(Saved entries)
+===+

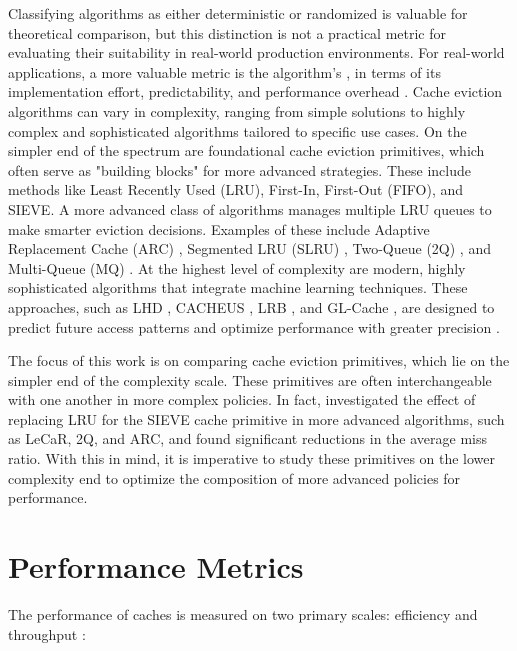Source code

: Classifying algorithms as either deterministic or randomized is valuable for theoretical comparison, but this distinction is not a practical metric for evaluating their suitability in real-world production environments. For real-world applications, a more valuable metric is the algorithm's , in terms of its implementation effort, predictability, and performance overhead \cite{sieve, s3-fifo}. Cache eviction algorithms can vary in complexity, ranging from simple solutions to highly complex and sophisticated algorithms tailored to specific use cases. On the simpler end of the spectrum are foundational cache eviction primitives, which often serve as "building blocks" for more advanced strategies. These include methods like Least Recently Used (LRU), First-In, First-Out (FIFO), and SIEVE. A more advanced class of algorithms manages multiple LRU queues to make smarter eviction decisions. Examples of these include Adaptive Replacement Cache (ARC) \cite{alg-arc}, Segmented LRU (SLRU) \cite{alg-ss-lru}, Two-Queue (2Q) \cite{alg-2q}, and Multi-Queue (MQ) \cite{alg-mq}. At the highest level of complexity are modern, highly sophisticated algorithms that integrate machine learning techniques. These approaches, such as LHD \cite{alg-lhd}, CACHEUS \cite{alg-cacheus}, LRB \cite{alg-lrb}, and GL-Cache \cite{alg-gl-cache}, are designed to predict future access patterns and optimize performance with greater precision \cite{sieve}.

The focus of this work is on comparing cache eviction primitives, which lie on the simpler end of the complexity scale. These primitives are often interchangeable with one another in more complex policies. In fact, \citeauthor{sieve} \cite{sieve} investigated the effect of replacing LRU for the SIEVE cache primitive in more advanced algorithms, such as LeCaR, 2Q, and ARC, and found significant reductions in the average miss ratio. With this in mind, it is imperative to study these primitives on the lower complexity end to optimize the composition of more advanced policies for performance.


\section{Performance Metrics}


The performance of caches is measured on two primary scales: efficiency and throughput \cite{sieve}:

+===+

▶ **Work instruction**: Skip the images and set down the rest of the data unchanged.

▶ **Answer below**:
Source code

: Classifying algorithms as either deterministic or randomized is valuable for theoretical comparison, but this distinction is not a practical metric for evaluating their suitability in real-world production environments. For real-world applications, a more valuable metric is the algorithm's , in terms of its implementation effort, predictability, and performance overhead \cite{sieve, s3-fifo}. Cache eviction algorithms can vary in complexity, ranging from simple solutions to highly complex and sophisticated algorithms tailored to specific use cases. On the simpler end of the spectrum are foundational cache eviction primitives, which often serve as "building blocks" for more advanced strategies. These include methods like Least Recently Used (LRU), First-In, First-Out (FIFO), and SIEVE. A more advanced class of algorithms manages multiple LRU queues to make smarter eviction decisions. Examples of these include Adaptive Replacement Cache (ARC) \cite{alg-arc}, Segmented LRU (SLRU) \cite{alg-ss-lru}, Two-Queue (2Q) \cite{alg-2q}, and Multi-Queue (MQ) \cite{alg-mq}. At the highest level of complexity are modern, highly sophisticated algorithms that integrate machine learning techniques. These approaches, such as LHD \cite{alg-lhd}, CACHEUS \cite{alg-cacheus}, LRB \cite{alg-lrb}, and GL-Cache \cite{alg-gl-cache}, are designed to predict future access patterns and optimize performance with greater precision \cite{sieve}.

The focus of this work is on comparing cache eviction primitives, which lie on the simpler end of the complexity scale. These primitives are often interchangeable with one another in more complex policies. In fact, \citeauthor{sieve} \cite{sieve} investigated the effect of replacing LRU for the SIEVE cache primitive in more advanced algorithms, such as LeCaR, 2Q, and ARC, and found significant reductions in the average miss ratio. With this in mind, it is imperative to study these primitives on the lower complexity end to optimize the composition of more advanced policies for performance.


\section{Performance Metrics}


The performance of caches is measured on two primary scales: efficiency and throughput \cite{sieve}:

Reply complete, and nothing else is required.